_Work task_
Comb through the entries for "textit" and pull out each line that holds it.

[Dataset entries Boundary: Start]

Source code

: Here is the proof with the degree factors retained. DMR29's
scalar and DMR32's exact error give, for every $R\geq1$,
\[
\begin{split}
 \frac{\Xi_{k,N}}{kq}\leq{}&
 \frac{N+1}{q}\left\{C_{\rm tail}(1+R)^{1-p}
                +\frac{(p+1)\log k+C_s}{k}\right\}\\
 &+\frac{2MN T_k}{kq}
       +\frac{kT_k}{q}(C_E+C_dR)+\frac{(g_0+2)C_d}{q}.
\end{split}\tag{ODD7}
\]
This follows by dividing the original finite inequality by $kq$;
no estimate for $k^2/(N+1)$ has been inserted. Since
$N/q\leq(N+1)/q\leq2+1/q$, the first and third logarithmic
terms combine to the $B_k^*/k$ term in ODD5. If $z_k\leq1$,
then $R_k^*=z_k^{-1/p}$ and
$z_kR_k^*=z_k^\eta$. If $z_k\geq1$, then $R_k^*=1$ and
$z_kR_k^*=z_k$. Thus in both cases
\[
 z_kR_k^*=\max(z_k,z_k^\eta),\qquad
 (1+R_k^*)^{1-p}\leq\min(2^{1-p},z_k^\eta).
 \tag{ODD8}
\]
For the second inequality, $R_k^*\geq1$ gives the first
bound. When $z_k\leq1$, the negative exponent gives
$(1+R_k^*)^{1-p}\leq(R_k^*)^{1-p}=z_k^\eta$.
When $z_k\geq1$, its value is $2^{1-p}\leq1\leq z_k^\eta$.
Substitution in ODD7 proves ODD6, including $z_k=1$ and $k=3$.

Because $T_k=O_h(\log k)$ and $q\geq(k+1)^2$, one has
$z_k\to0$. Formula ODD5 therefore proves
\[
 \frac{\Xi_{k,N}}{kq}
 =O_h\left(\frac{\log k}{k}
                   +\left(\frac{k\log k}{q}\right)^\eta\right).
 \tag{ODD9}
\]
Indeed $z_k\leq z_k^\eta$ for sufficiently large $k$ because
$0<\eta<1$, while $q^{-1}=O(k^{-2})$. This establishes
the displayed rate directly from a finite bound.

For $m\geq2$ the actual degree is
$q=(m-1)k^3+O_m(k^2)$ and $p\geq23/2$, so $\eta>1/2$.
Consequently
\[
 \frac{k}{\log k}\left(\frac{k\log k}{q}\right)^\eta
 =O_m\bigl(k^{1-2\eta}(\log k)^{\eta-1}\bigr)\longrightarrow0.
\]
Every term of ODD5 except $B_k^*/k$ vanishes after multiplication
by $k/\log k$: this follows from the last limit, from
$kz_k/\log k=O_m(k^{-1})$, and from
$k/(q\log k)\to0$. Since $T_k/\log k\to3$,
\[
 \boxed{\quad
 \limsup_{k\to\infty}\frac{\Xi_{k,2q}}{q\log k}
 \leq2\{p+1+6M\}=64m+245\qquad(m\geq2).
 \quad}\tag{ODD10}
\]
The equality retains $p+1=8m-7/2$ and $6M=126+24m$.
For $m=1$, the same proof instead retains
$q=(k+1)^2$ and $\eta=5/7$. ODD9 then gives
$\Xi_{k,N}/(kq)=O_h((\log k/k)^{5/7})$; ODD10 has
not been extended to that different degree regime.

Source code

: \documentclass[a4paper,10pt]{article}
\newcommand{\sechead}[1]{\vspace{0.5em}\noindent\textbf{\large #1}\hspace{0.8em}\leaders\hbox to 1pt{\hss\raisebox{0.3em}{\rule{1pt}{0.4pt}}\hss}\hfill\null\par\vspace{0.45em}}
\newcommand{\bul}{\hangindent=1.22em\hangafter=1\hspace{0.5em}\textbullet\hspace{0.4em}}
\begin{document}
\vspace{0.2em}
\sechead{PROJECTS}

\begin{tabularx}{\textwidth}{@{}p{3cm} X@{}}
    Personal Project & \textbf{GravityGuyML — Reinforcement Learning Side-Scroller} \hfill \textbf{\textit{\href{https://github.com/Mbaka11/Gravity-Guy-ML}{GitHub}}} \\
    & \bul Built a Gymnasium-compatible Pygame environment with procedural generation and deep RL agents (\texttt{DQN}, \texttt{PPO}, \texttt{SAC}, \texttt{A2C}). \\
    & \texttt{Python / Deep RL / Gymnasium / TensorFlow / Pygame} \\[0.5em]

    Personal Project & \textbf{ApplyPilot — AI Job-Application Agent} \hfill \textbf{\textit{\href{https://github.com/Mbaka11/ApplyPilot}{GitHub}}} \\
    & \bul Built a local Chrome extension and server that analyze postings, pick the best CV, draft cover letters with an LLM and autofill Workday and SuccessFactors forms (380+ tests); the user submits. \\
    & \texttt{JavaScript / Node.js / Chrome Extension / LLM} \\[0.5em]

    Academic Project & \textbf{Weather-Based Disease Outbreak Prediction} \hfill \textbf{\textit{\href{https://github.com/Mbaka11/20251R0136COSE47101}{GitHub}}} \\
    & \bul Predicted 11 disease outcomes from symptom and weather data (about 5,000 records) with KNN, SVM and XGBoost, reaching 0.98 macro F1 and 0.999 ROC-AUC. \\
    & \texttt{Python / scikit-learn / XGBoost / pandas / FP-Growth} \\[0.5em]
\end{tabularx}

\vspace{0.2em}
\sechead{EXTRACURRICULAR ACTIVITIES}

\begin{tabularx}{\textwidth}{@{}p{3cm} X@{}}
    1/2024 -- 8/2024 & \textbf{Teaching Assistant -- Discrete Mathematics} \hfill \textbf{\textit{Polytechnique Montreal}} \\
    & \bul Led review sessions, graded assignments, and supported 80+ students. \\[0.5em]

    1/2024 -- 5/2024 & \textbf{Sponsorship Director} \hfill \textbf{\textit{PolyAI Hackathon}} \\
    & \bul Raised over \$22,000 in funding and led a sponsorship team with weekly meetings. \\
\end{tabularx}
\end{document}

[Dataset entries Boundary: End]

_Solution to this problem_
    Personal Project & \textbf{GravityGuyML — Reinforcement Learning Side-Scroller} \hfill \textbf{\textit{\href{https://github.com/Mbaka11/Gravity-Guy-ML}{GitHub}}} \\
    Personal Project & \textbf{ApplyPilot — AI Job-Application Agent} \hfill \textbf{\textit{\href{https://github.com/Mbaka11/ApplyPilot}{GitHub}}} \\
    Academic Project & \textbf{Weather-Based Disease Outbreak Prediction} \hfill \textbf{\textit{\href{https://github.com/Mbaka11/20251R0136COSE47101}{GitHub}}} \\
    1/2024 -- 8/2024 & \textbf{Teaching Assistant -- Discrete Mathematics} \hfill \textbf{\textit{Polytechnique Montreal}} \\
    1/2024 -- 5/2024 & \textbf{Sponsorship Director} \hfill \textbf{\textit{PolyAI Hackathon}} \\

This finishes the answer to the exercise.